Information Start Marker
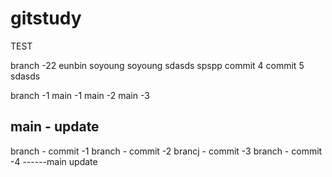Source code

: # gitstudy
TEST

branch -22
eunbin
soyoung
soyoung
sdasds
spspp
commit 4
commit 5
sdasds

branch -1
main -1
main -2
main -3

main - update
--------

branch - commit -1
branch - commit -2
brancj - commit -3
branch - commit -4
------main update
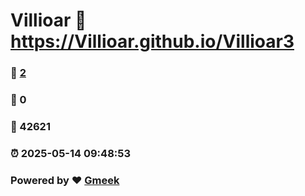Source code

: # Villioar :link: https://Villioar.github.io/Villioar3 
### :page_facing_up: [2](https://Villioar.github.io/Villioar3/tag.html) 
### :speech_balloon: 0 
### :hibiscus: 42621 
### :alarm_clock: 2025-05-14 09:48:53 
### Powered by :heart: [Gmeek](https://github.com/Meekdai/Gmeek)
Information End Marker
** What is needed **
Where does the string "main" appear in the records above? Return every line that holds it.

** Solution to the exercise **
main -1
main -2
main -3
main - update
------main update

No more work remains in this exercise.